“Eu sou a Jesus, a quem tu persegues” (At 9,5)
Como ainda nos impressiona este homem, Paulo de Tarso, que fora derrubado e vencido pela Luz, mas feliz por ter perdido, por ter sido derrotado. Sem dúvida alguma Paulo é um dos personagens mais vivos e completos do Novo Testamento, sendo possível reconhecer nele aquilo que nos dilacera. Ao lermos as suas palavras, somos feridos como que com uma espada de dois gumes que só fere aqueles que são capazes de arriscar tudo.
Caminhava como que um leão em fúria há oito dias na estrada de Jerusalém a Damasco, possuído por uma fúria, um fanático religioso por acreditar que estava na posse da verdade, já estava com o coração tomado pelo azedume e pela violência. Desce do céu uma luz que o envolveu e caindo por terra ouve uma voz que lhe diz: “Saul, Saul, por que me persegues? Ele perguntou: Quem és, Senhor? E a resposta: Eu sou Jesus, a quem tu persegues. Mas levanta-te, entra na cidade, e ter dirão o que deves fazer” (At 9,4).
A Festa litúrgica da conversão de São Paulo é para nós um chamado à centralidade de Jesus na vida de toda a Igreja, ajudando-nos “a compreender o valor absolutamente fundante e insubstituível da fé” (BENTO XVI,2007,p.115).
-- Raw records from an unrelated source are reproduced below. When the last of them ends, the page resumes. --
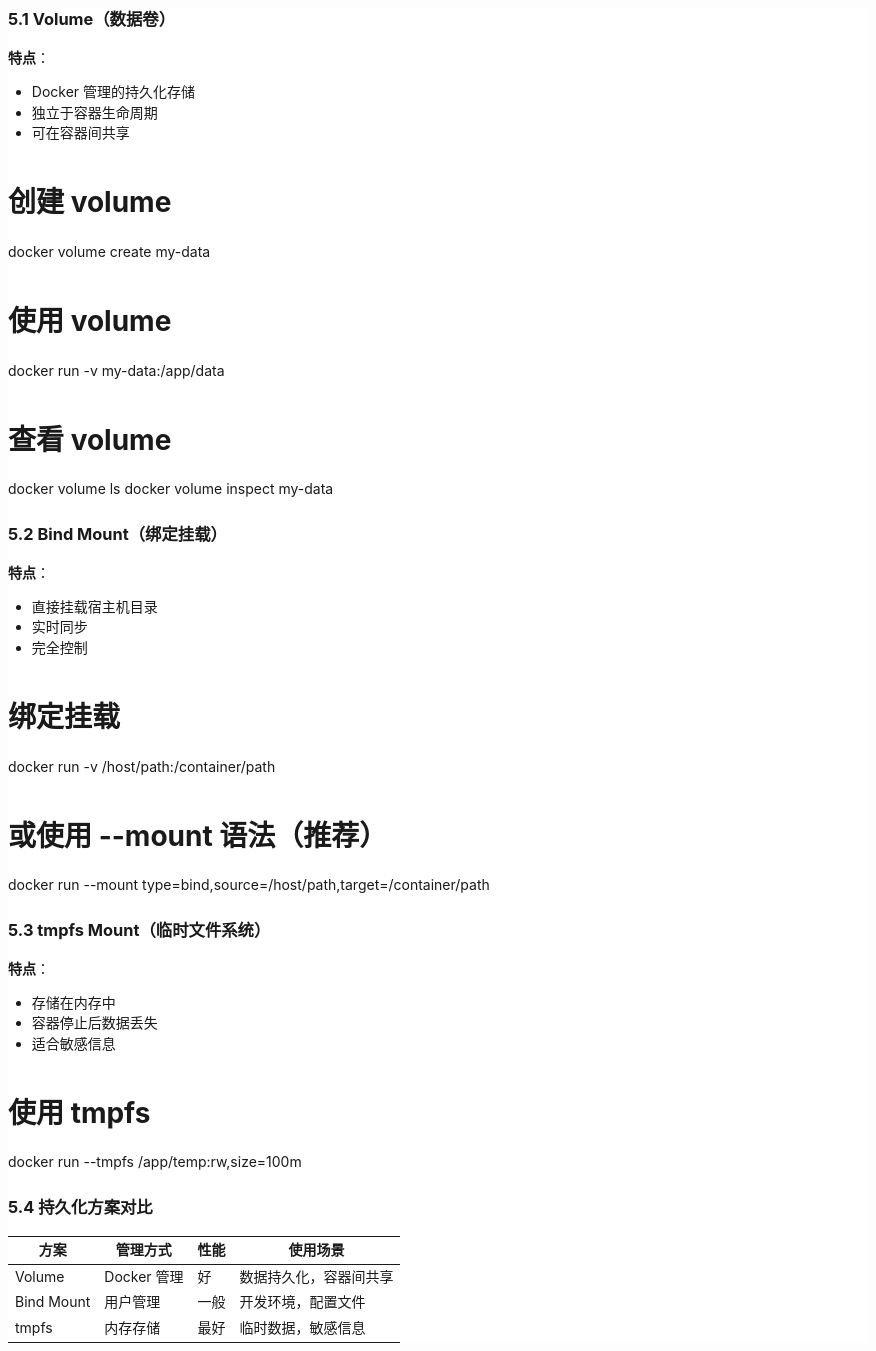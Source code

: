 ### 5.1 Volume（数据卷）

**特点**：
- Docker 管理的持久化存储
- 独立于容器生命周期
- 可在容器间共享

# 创建 volume
docker volume create my-data

# 使用 volume
docker run -v my-data:/app/data <image>

# 查看 volume
docker volume ls
docker volume inspect my-data

### 5.2 Bind Mount（绑定挂载）

**特点**：
- 直接挂载宿主机目录
- 实时同步
- 完全控制

# 绑定挂载
docker run -v /host/path:/container/path <image>

# 或使用 --mount 语法（推荐）
docker run --mount type=bind,source=/host/path,target=/container/path <image>

### 5.3 tmpfs Mount（临时文件系统）

**特点**：
- 存储在内存中
- 容器停止后数据丢失
- 适合敏感信息

# 使用 tmpfs
docker run --tmpfs /app/temp:rw,size=100m <image>

### 5.4 持久化方案对比

| 方案 | 管理方式 | 性能 | 使用场景 |
|------|---------|------|---------|
| Volume | Docker 管理 | 好 | 数据持久化，容器间共享 |
| Bind Mount | 用户管理 | 一般 | 开发环境，配置文件 |
| tmpfs | 内存存储 | 最好 | 临时数据，敏感信息 |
A sua conversão é o resultado de um encontro com uma Pessoa que dá um novo rumo à sua vida, ao ponto de compreender que, ainda que se tenha vivido na Lei de Deus, a sua observância o levara ao fanatismo, mas à luz do ressuscitado “compreendeu que com isso tinha procurado edificar-se em si mesmo, à sua própria justiça, e que com toda essa justiça tinha vivido para si mesmo. Compreendeu que era absolutamente necessária uma nova orientação da sua vida” (BENTO XVI,2007,p.116), manifestando assim em suas palavras, “e a vida que agora tenho na carne, vivo-a na fé do Filho de Deus que me amou e a Si mesmo Se entregou por mim” (Gl 2,20).
São Paulo é imagem de quem vive de Cristo e com Cristo, de quem entrega tudo, não mais construindo a partir de suas verdades, ideias e projetos, mas a partir da orientação da cruz, pois, “quanto a mim, porém, de nada me quero gloriar, a não ser na cruz de Nosso Senhor Jesus Cristo, pela qual o mundo está crucificado para mim e eu para o mundo” (Gl 6,14).
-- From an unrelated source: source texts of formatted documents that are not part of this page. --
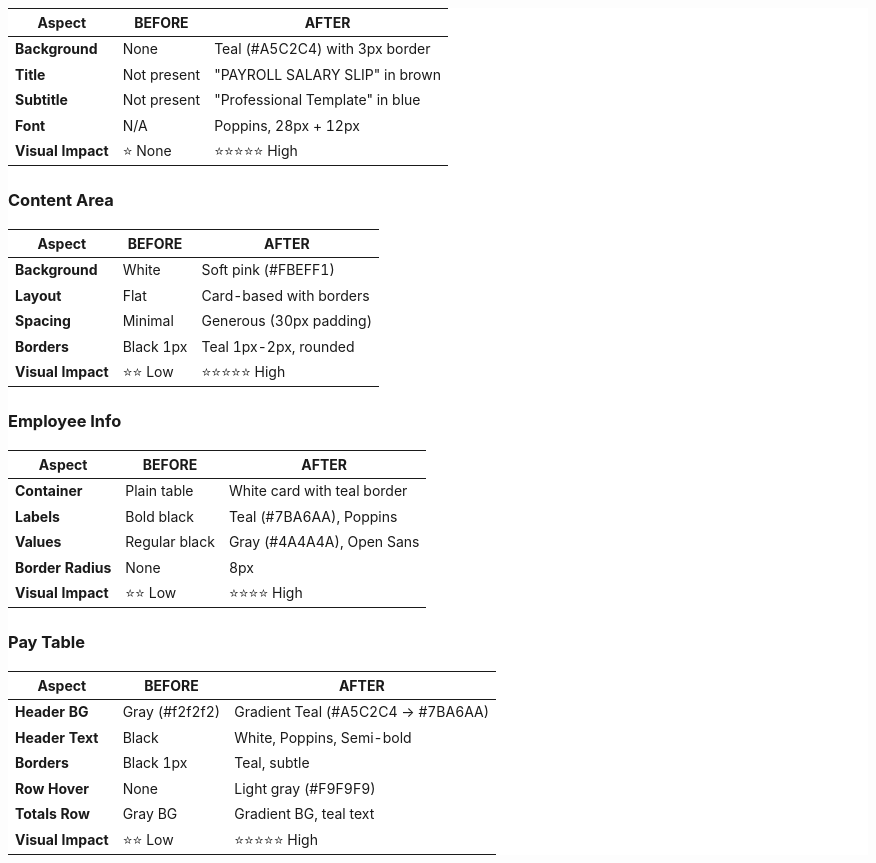 | Aspect | BEFORE | AFTER |
|--------|--------|-------|
| **Background** | None | Teal (#A5C2C4) with 3px border |
| **Title** | Not present | "PAYROLL SALARY SLIP" in brown |
| **Subtitle** | Not present | "Professional Template" in blue |
| **Font** | N/A | Poppins, 28px + 12px |
| **Visual Impact** | ⭐ None | ⭐⭐⭐⭐⭐ High |

### **Content Area**

| Aspect | BEFORE | AFTER |
|--------|--------|-------|
| **Background** | White | Soft pink (#FBEFF1) |
| **Layout** | Flat | Card-based with borders |
| **Spacing** | Minimal | Generous (30px padding) |
| **Borders** | Black 1px | Teal 1px-2px, rounded |
| **Visual Impact** | ⭐⭐ Low | ⭐⭐⭐⭐⭐ High |

### **Employee Info**

| Aspect | BEFORE | AFTER |
|--------|--------|-------|
| **Container** | Plain table | White card with teal border |
| **Labels** | Bold black | Teal (#7BA6AA), Poppins |
| **Values** | Regular black | Gray (#4A4A4A), Open Sans |
| **Border Radius** | None | 8px |
| **Visual Impact** | ⭐⭐ Low | ⭐⭐⭐⭐ High |

### **Pay Table**

| Aspect | BEFORE | AFTER |
|--------|--------|-------|
| **Header BG** | Gray (#f2f2f2) | Gradient Teal (#A5C2C4 → #7BA6AA) |
| **Header Text** | Black | White, Poppins, Semi-bold |
| **Borders** | Black 1px | Teal, subtle |
| **Row Hover** | None | Light gray (#F9F9F9) |
| **Totals Row** | Gray BG | Gradient BG, teal text |
| **Visual Impact** | ⭐⭐ Low | ⭐⭐⭐⭐⭐ High |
Os Atos dos Apóstolos e as Cartas de Paulo convergem sob um ponto fundamental: o Ressuscitado falou a Paulo, o fez verdadeiro Apóstolo e testemunha da ressureição, com a missão de anunciar o Evangelho aos pagãos. É imprescindível ressaltar que, ainda que Paulo tenha tido uma relação imediata com o Senhor, e o próprio Senhor o tenha feito Apóstolo e anunciar do Evangelho, isso não o priva de estar em comunhão com a Igreja já presente em seu meio, mas deve receber o batismo, deve viver em comunhão com os outros apóstolos. Somente na vivência da Igreja com seus apóstolos, é que se pode viver a verdade do Evangelho, que se pode ser um verdadeiro apóstolo, e o mesmo apóstolo dos gentios reafirma que há só um anúncio do Ressuscitado, porque Cristo é um só.
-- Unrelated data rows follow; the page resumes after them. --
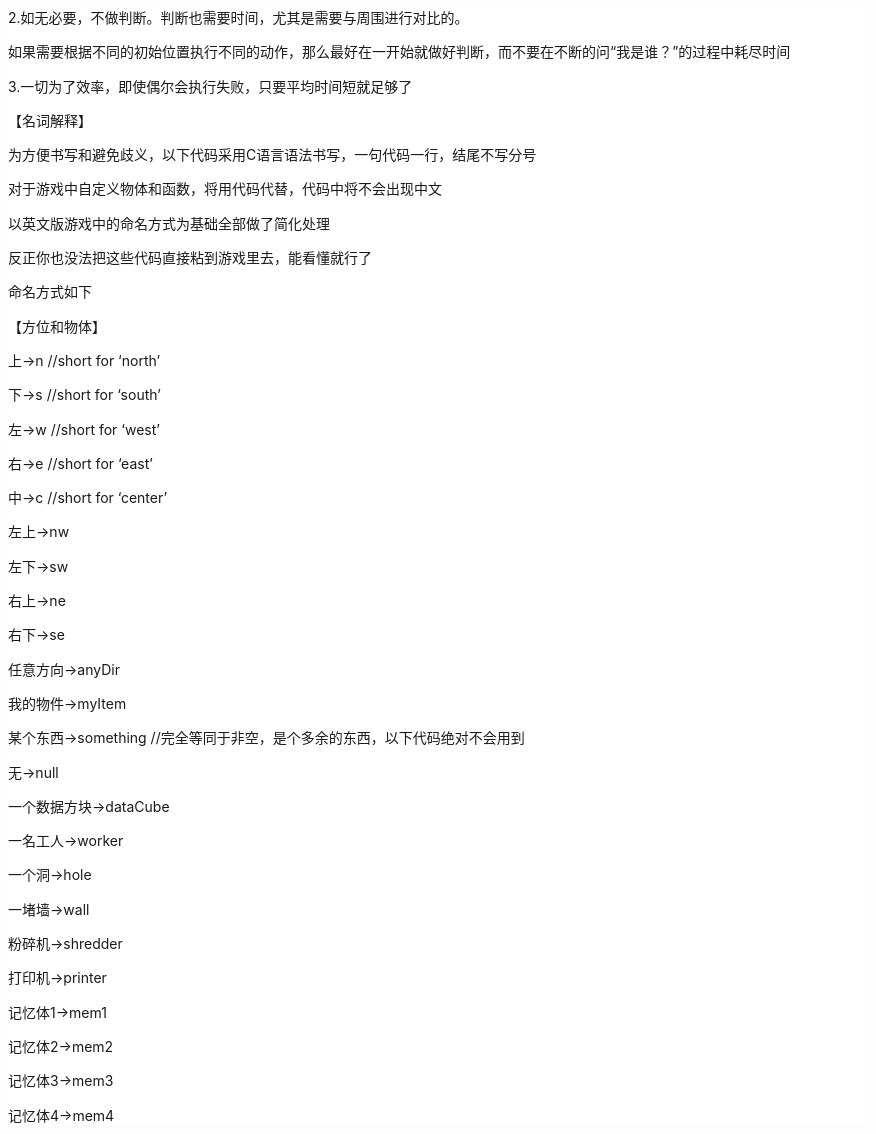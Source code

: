 2.如无必要，不做判断。判断也需要时间，尤其是需要与周围进行对比的。

如果需要根据不同的初始位置执行不同的动作，那么最好在一开始就做好判断，而不要在不断的问“我是谁？”的过程中耗尽时间

3.一切为了效率，即使偶尔会执行失败，只要平均时间短就足够了

【名词解释】

为方便书写和避免歧义，以下代码采用C语言语法书写，一句代码一行，结尾不写分号

对于游戏中自定义物体和函数，将用代码代替，代码中将不会出现中文

以英文版游戏中的命名方式为基础全部做了简化处理

反正你也没法把这些代码直接粘到游戏里去，能看懂就行了

命名方式如下

【方位和物体】

上→n //short for ‘north’

下→s //short for ‘south’

左→w //short for ‘west’

右→e //short for ‘east’

中→c //short for ‘center’

左上→nw

左下→sw

右上→ne

右下→se

任意方向→anyDir

我的物件→myItem

某个东西→something //完全等同于非空，是个多余的东西，以下代码绝对不会用到

无→null

一个数据方块→dataCube

一名工人→worker

一个洞→hole

一堵墙→wall

粉碎机→shredder

打印机→printer

记忆体1→mem1

记忆体2→mem2

记忆体3→mem3

记忆体4→mem4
Portanto, a conversão de Paulo não é tão somente uma mudança psicológica, intelectual ou moral, como que uma maturação do seu ‘eu’, mas foi processo de morte e ressureição, ou seja, para si estava morto e para Cristo, vivo. Como compreender a vida de Paulo senão pelo forte encontro com Cristo, sendo renovado por Aquele que o tinha iluminado e falado com ele. Sua conversão foge dos parâmetros exteriores, mas fora algo tão profundo que o que antes para ele era digno de honrarias tornou-se ‘lixo’, não havendo mais ‘lucro’, mas perda, e que alegria em perder, pois agora o que conta é a vida em Cristo; “mas o que era para mim lucro tive-o como perda, por amor de Cristo. Mas ainda: tudo considero perda, pela excelência do conhecimento de Cristo Jesus, meu Senhor. Por ele perdi tudo e tudo tenho como esterco, para ganhar a Cristo e ser achado nele” (Fl 3, 7-9).